### [Required action]
Find the line with "## 0.4.0-beta.9" in the records below. Copy it and every line after it, up to and including the line with "bump cache version".

Source texts of formatted documents
== Segment start ==

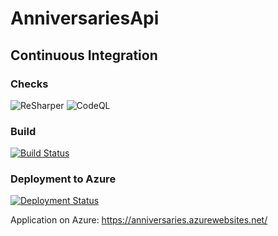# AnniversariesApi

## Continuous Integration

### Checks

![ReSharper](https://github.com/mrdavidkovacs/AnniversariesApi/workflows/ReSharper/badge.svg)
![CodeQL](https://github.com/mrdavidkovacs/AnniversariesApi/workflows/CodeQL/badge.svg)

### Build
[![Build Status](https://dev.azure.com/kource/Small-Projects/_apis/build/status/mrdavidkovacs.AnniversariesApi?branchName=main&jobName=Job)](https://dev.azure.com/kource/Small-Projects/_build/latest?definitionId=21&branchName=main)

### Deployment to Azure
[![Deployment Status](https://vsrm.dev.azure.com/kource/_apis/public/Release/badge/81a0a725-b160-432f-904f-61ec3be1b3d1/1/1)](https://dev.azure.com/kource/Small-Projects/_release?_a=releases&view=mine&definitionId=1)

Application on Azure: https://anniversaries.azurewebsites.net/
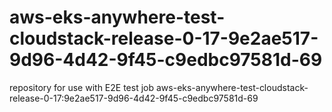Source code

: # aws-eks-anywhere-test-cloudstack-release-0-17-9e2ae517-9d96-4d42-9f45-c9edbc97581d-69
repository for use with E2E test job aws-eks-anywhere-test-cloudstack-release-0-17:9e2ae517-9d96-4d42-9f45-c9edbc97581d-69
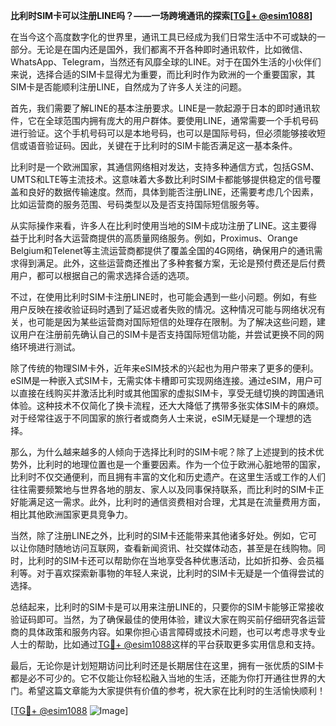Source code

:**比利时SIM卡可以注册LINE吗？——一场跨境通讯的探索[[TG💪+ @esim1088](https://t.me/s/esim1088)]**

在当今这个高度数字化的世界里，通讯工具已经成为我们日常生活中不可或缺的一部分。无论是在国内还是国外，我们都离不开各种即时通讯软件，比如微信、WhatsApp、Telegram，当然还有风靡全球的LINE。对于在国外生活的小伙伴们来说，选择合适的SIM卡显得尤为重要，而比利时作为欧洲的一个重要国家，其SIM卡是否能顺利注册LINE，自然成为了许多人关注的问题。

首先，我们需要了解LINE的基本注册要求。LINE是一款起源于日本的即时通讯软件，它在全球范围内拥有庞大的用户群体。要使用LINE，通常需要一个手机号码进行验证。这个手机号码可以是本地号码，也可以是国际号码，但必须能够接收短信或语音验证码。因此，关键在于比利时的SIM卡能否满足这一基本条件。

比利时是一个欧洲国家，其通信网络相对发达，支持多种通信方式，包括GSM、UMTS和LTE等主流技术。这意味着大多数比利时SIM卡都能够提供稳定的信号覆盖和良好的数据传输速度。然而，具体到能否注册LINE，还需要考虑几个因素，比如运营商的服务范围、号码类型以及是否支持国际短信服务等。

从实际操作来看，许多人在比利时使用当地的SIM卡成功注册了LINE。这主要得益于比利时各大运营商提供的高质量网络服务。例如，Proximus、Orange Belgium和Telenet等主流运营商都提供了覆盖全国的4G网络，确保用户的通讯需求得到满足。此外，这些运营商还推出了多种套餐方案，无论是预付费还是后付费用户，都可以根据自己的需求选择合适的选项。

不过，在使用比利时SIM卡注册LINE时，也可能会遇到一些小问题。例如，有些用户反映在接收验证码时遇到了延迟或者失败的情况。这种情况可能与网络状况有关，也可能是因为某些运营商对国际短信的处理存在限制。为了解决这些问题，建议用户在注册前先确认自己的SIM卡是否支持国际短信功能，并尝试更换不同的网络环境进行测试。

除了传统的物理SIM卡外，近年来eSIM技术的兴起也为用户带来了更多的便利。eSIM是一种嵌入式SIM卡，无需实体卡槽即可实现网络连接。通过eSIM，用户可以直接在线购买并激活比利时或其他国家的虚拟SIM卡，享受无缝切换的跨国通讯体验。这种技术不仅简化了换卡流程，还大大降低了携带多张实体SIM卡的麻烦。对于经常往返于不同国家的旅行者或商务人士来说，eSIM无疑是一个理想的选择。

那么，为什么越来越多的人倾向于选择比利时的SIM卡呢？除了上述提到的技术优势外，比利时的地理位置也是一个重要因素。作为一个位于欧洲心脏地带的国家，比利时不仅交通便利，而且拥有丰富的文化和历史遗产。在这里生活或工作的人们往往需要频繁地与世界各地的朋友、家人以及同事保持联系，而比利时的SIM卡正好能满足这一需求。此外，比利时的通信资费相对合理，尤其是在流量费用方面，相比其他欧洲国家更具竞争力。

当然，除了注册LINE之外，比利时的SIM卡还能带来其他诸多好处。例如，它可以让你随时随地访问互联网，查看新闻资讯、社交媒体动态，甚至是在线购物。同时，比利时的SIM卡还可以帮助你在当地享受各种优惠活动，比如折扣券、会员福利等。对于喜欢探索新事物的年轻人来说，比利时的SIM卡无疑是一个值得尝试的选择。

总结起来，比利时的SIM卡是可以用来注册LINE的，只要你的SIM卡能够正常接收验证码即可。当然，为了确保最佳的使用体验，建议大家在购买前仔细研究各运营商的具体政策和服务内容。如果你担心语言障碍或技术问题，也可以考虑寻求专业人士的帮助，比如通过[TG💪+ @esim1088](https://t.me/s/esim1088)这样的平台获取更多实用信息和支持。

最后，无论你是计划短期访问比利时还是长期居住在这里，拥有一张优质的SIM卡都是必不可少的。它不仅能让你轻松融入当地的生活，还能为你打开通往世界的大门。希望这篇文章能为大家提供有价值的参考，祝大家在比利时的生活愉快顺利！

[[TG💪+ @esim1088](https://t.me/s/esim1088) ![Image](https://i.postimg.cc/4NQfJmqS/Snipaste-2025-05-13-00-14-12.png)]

== Segment end ==
== Segment start ==

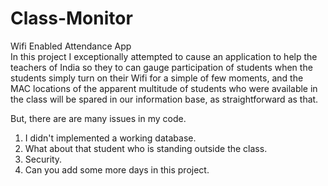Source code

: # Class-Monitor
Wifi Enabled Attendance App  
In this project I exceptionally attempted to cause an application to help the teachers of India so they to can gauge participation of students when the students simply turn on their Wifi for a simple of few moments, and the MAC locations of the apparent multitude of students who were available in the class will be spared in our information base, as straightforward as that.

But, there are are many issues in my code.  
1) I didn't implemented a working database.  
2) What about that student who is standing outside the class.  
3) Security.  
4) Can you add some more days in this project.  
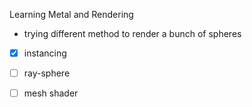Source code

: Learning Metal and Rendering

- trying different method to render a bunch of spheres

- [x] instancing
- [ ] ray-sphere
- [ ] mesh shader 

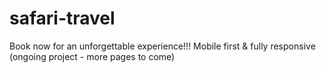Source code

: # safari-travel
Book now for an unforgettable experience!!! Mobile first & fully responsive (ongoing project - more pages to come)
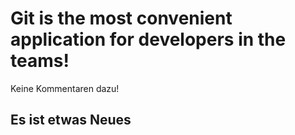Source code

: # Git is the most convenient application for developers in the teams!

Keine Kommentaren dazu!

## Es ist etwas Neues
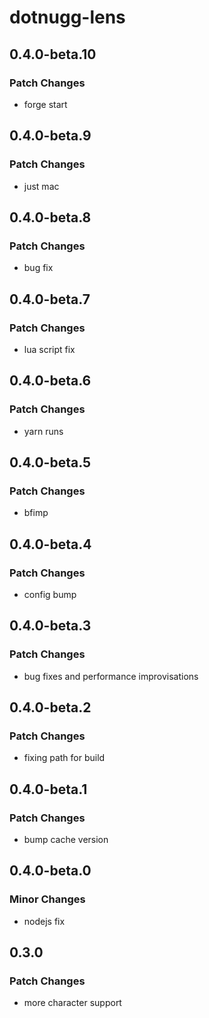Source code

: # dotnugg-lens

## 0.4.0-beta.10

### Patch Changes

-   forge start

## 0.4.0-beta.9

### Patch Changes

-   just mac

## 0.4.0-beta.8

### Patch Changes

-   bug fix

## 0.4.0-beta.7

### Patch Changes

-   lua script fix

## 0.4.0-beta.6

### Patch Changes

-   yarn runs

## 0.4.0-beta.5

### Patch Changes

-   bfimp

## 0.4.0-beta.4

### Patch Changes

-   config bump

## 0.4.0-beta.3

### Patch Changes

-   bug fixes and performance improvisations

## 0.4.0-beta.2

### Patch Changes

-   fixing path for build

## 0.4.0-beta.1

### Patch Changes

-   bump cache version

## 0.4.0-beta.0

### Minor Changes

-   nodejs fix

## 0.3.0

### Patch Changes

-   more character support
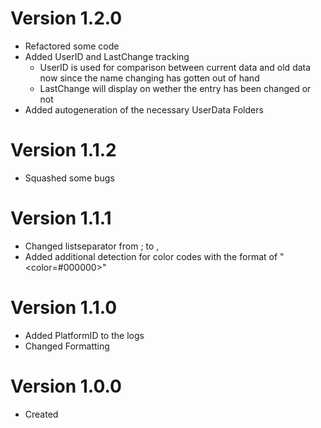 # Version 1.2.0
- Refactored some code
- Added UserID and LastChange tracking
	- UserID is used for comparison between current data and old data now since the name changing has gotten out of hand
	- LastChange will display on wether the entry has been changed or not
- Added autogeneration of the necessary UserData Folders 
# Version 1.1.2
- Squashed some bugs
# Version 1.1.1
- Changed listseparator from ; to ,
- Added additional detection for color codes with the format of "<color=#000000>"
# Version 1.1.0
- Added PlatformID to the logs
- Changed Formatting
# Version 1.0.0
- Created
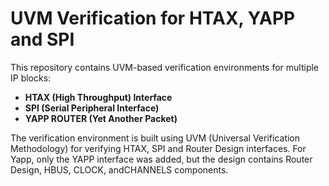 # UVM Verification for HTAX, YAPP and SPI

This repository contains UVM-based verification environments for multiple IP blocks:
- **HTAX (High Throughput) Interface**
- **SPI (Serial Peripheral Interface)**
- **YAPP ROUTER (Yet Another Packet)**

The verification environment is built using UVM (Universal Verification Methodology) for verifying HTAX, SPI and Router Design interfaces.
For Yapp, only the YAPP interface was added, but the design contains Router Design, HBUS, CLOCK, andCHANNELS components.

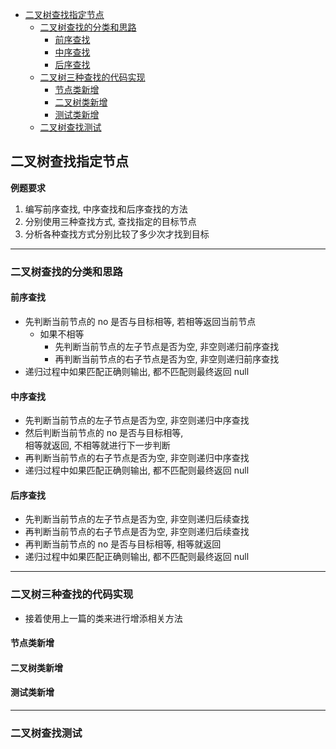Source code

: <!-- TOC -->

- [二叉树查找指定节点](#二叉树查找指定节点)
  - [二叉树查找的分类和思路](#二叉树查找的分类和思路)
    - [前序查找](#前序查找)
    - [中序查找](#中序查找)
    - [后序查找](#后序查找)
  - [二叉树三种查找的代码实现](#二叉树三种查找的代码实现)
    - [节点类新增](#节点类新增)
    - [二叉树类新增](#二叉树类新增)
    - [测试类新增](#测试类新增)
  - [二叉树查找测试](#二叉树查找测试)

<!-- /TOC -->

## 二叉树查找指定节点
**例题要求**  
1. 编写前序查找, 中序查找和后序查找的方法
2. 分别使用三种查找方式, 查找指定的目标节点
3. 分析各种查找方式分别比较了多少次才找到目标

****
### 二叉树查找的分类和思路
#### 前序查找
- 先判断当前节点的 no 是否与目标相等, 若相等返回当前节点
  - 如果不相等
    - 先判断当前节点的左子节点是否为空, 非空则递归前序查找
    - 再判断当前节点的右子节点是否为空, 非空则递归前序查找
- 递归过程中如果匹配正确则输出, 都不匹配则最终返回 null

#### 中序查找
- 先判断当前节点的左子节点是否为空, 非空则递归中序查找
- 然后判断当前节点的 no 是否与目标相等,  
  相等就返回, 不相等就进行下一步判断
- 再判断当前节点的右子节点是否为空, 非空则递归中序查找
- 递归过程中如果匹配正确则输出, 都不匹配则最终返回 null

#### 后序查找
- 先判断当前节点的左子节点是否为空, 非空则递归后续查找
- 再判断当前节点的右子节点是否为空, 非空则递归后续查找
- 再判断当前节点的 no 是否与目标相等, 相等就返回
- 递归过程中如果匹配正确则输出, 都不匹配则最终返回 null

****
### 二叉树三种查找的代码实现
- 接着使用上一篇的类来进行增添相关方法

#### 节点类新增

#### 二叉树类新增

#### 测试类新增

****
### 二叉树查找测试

== Segment end ==

### [Task response]
## 0.4.0-beta.9

### Patch Changes

-   just mac

## 0.4.0-beta.8

### Patch Changes

-   bug fix

## 0.4.0-beta.7

### Patch Changes

-   lua script fix

## 0.4.0-beta.6

### Patch Changes

-   yarn runs

## 0.4.0-beta.5

### Patch Changes

-   bfimp

## 0.4.0-beta.4

### Patch Changes

-   config bump

## 0.4.0-beta.3

### Patch Changes

-   bug fixes and performance improvisations

## 0.4.0-beta.2

### Patch Changes

-   fixing path for build

## 0.4.0-beta.1

### Patch Changes

-   bump cache version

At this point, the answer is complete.